Poi, cosa è successo?
“Poi c'è stata la conversione del territorio ad area industriale che ha portato con la costruzione del polo industriale la crisi di manodopera. Il SIR che avrebbe dovuto introdurre nuovo sviluppo, in realtà ha sradicato il territorio dalla sua tradizione agricola. È stata la rovina per tutti. Lo Stato, anziché incentivare la produttività, l'ha penalizzata con una delibera che assegnava premi a chi estirpava le viti.”
Francesco, in questa situazione, come si sono comportate le autorita' locali?
“Nel modo peggiore. Non hanno tutelato aziende e lavoratori, né tanto meno hanno avuto a cuore l'incolumità dei luoghi. Più di 15 anni fa è sorta la Multiservizi Lametina che ha accolto i rifiuti provenienti da altre aree colmando le discariche prima del previsto.”
La mancanza di rispetto per la natura e per il proprio territorio è uno degli aspetti peggiori della Calabria e ormai di tutta la Nazione. Cosa significa, Francesco, oggigiorno condurre un'azienda agricola?
“Oggi e’ complicatissimo per colpa della burocrazia che in Italia è asfissiante. Rispetto agli altri Paesi Europei qui in Italia dobbiamo fare i conti con leggi e cavilli che ti fanno disamorare dell'attività intrapresa con slancio e passione. Un esempio banale è l'obbligo della fattura elettronica che per di più non ha eliminato la fattura cartacea comunque indispensabile. La colpa è dei nostri politici che da vent'anni non ci rappresentano e tutelano più al tavolo europeo. Di conseguenza l'Europa ci tartassa di tasse e vincoli, rendendo complicata la produzione del biologico.”
Voi affiancate l'azienda agricola con l'azienda agrituristica. Com'è nata questa idea?
“L'idea è stata di mia madre e io l'ho fatta mia. Lei non c'è più dal 2014 ma la sua impronta è presente in tutte le attività che noi svolgiamo e alle quali lei ha dato un vivace impulso.”
E i risultati si vedono”, aggiungo io convinta.

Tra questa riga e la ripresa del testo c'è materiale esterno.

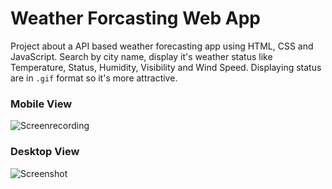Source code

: # Weather Forcasting Web App
Project about a API based weather forecasting app using HTML, CSS and JavaScript. Search by city name, display it's weather status like Temperature, Status, Humidity, Visibility and Wind Speed. Displaying status are in `.gif` format so it's more attractive.

### Mobile View
![Screenrecording](https://github.com/Suvadip-sana/weather_app/assets/78638404/e999ffd8-f064-4842-b119-8e2bfcb5171d) 

### Desktop View
![Screenshot](https://github.com/Suvadip-sana/weather_app/assets/78638404/d1043254-ee19-4b64-ad10-367d0a2b6cc7)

“Sì. La passione e la serietà per chi fa il proprio lavoro ripagano sempre. Il miele, le marmellate, i nostri prodotti sono tutti molto apprezzati. I clienti ci riconoscono il merito di rendere viva la tradizione di famiglia perpetuandola anche con la ristorazione e l'offerta turistica. Con fierezza lo sottolineo perché tanti intraprendono l'attivita' agrituristica senza alcuna dimestichezza col settore e questo la gente nel tempo lo nota. Diciamo che noi facciamo la differenza.”
Il passato non è mai relegato a un tempo morto, se noi non lo innaffiamo solo di ricordi ma vi infondiamo nuova linfa. A questo servono le tradizioni, a trarre sostentamento dal passato per slanciare un ponte per le generazioni future, affinché la fatica dei nostri avi, la loro coscienza e la loro cultura non vadano perse.
Che non sia questa la possibilità di salvezza per il Sud e la Calabria? L'augurio migliore è che la nostra terra rinasca per mano di tanti giovani che la sappiano apprezzare e far fruttare, intenti a restare, anziché ad andare via. Ci vuole coraggio e tanta motivazione. Forse solo così impediremo a esterni di interferire sulle nostre terre, grazie al rispetto che noi per primi useremo verso le radici di appartenenza, dedicandoci con passione alla cura e rilancio dei nostri magici luoghi.